**Your task**
Each line of the data that includes the string "removed" is to be copied out.

**Given data**
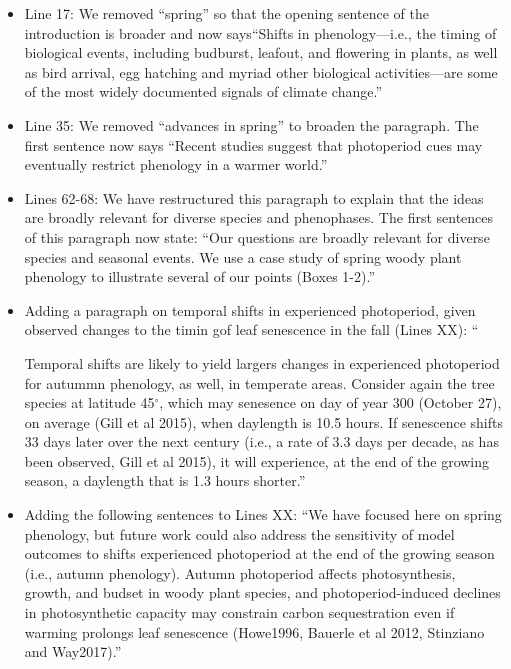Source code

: \documentclass{article}
\begin{document}
\begin{itemize}
\item Line 17: We removed ``spring'' so that the opening sentence of the introduction is broader and now says``Shifts in phenology---i.e., the timing of biological events, including budburst, leafout, and flowering in plants, as well as bird arrival, egg hatching and myriad other biological activities---are some of the most widely documented signals of climate change.''
\item Line 35: We removed ``advances in spring'' to broaden the paragraph. The first sentence now says ``Recent studies suggest that photoperiod cues may eventually restrict phenology in a warmer world.''
\item Lines 62-68: We have restructured this paragraph to explain that the ideas are broadly relevant for diverse species and phenophases. The first sentences of this paragraph now state: ``Our questions are broadly relevant for diverse species and seasonal events. We use a case study of spring woody plant phenology to illustrate several of our points (Boxes 1-2).''  
\item Adding a paragraph on temporal shifts in experienced photoperiod, given observed changes to the timin gof leaf senescence in the fall (Lines XX): ``\par Temporal shifts are likely to yield largers changes in experienced photoperiod for autummn phenology, as well, in temperate areas. Consider again the tree species at latitude 45$^{\circ}$, which may senesence on day of year 300 (October 27), on average (Gill et al 2015), when daylength is 10.5 hours. If senescence shifts 33 days later over the next century (i.e., a rate of 3.3 days per decade, as has been observed, Gill et al 2015), it will experience, at the end of the growing season, a daylength that is 1.3 hours shorter.''
\item Adding the following sentences to Lines XX: ``We have focused here on spring phenology, but future work could also address the sensitivity of model outcomes to shifts experienced photoperiod at the end of the growing season (i.e., autumn phenology). Autumn photoperiod affects photosynthesis, growth, and budset in woody plant species, and photoperiod-induced declines in photosynthetic capacity may constrain carbon sequestration even if warming prolongs leaf senescence (Howe1996, Bauerle et al 2012, Stinziano and Way2017).''


\end{itemize}
\end{document}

**Solution below**
\item Line 17: We removed ``spring'' so that the opening sentence of the introduction is broader and now says``Shifts in phenology---i.e., the timing of biological events, including budburst, leafout, and flowering in plants, as well as bird arrival, egg hatching and myriad other biological activities---are some of the most widely documented signals of climate change.''
\item Line 35: We removed ``advances in spring'' to broaden the paragraph. The first sentence now says ``Recent studies suggest that photoperiod cues may eventually restrict phenology in a warmer world.''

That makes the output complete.